Around midnight, they pulled into Aden, Yemen, and reported the incident, which had taken place at 5 p.m. local time. They filed reports with the Yemenite navy, the Yemenite coast guard, and the local Aden port authority, giving the exact coordinates of where it happened. Within days, they also notifi ed the US Navy’s 5th Fleet headquarters in Bahrain, the US Embassy in Bahrain, and the US State Department in Washington.

IN JANUARY, 10 MONTHS and 7,000 miles from Pirate Alley, “Carol n Jay” returned to the United States for the first time since 1999. They sat in a waterfront restaurant in Newburyport and recalled the attack. A glass of white wine in one hand, a Sharpie in the other, Carol leaned over a map spread out in front of them and traced their voyage around the world.

Jay flipped through a photo album, tallying up the Gandalf’s battle scars. “A great big dent in the deck. A bullet hole through the spinnaker track. Another clear through the mast. Five bullet holes in the dodger,” he said, referring to the canvas shield that protects the cockpit.

Jay shook his head when he saw photos of their deflted inflatable boat: “Fixing the dinghy. Trying to fix the dinghy. Trying to patch it, which didn’t work.” He compared their Avon inflatable to the family car; sailing around the world was wonderful, but they needed their dinghy to get ashore.

“Worst of all,” Jay winced, “this is my new teak broom handle. A bullet went right through it.” He pointed at another photograph. “I was not happy.”

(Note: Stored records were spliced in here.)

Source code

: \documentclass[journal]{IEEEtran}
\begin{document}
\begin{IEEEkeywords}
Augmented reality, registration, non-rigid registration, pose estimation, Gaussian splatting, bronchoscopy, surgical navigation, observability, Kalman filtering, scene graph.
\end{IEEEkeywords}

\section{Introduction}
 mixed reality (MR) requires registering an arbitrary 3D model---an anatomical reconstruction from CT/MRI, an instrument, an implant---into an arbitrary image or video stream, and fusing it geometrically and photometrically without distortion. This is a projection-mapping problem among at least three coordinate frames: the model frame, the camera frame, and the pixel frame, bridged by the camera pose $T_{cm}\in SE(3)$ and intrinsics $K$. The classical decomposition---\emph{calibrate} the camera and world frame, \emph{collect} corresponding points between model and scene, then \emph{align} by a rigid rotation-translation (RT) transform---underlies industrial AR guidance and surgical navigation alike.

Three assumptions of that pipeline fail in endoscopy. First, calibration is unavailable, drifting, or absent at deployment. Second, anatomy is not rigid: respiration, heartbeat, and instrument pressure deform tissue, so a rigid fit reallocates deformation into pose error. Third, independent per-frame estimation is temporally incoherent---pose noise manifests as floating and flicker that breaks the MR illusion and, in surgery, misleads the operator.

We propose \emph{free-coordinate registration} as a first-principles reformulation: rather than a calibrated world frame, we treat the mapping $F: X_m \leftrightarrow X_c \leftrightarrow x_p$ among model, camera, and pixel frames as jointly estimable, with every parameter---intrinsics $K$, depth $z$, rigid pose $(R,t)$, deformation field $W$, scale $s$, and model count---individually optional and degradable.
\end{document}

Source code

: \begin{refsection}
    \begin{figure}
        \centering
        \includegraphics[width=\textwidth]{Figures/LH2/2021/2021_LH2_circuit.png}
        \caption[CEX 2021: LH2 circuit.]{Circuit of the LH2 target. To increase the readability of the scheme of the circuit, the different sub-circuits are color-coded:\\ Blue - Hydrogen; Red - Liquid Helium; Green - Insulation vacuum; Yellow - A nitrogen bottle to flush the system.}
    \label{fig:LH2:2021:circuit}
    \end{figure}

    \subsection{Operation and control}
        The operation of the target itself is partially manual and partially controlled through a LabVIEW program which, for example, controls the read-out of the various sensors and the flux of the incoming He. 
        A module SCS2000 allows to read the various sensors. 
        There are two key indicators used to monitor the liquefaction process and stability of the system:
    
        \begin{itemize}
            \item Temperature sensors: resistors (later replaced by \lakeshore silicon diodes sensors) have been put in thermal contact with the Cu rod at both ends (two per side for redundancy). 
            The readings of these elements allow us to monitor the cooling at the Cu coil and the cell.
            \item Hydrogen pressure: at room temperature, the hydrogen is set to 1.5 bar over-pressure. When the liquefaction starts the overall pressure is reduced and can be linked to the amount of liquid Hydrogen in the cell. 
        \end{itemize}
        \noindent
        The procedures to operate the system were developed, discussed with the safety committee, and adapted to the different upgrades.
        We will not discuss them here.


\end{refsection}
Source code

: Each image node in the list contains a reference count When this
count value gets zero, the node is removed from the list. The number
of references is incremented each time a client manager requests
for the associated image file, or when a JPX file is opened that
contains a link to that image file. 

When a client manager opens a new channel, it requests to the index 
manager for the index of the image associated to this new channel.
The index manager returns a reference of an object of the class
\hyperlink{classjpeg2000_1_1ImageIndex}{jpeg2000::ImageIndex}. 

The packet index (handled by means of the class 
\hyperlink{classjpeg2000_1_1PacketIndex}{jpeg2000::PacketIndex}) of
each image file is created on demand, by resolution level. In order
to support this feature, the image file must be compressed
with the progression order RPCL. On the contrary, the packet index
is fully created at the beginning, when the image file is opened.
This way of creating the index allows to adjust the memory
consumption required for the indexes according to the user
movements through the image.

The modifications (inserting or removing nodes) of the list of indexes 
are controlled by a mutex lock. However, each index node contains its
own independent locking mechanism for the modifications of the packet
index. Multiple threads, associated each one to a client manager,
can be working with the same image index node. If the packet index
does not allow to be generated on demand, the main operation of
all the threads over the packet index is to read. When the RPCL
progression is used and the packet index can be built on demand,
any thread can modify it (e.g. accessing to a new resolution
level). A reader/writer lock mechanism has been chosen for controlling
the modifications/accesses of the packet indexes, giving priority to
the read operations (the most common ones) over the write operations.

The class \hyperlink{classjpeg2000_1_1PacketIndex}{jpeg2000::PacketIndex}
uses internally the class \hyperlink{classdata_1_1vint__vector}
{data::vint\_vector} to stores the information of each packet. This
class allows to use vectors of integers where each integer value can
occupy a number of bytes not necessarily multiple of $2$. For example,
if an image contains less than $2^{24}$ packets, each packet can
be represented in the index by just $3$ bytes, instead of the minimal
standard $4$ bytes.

Later this month, they’ll fly to Turkey, where the Gandalf is moored in the coastal town of Finike. They hope to catch up with the Nowlins, who are staying nearby in Marmaris. Jay and Carol plan to spend the rest of the year sailing the Mediterranean; their eight-year journey will come to an end next summer.

Neither couple has plans to ever again sail through Pirate Alley.

Jay sipped his beer and pointed to a photo of the canvas hood around the cockpit. “Poor dodger got destroyed.” It was, after all, built for protection from spray, not bullets.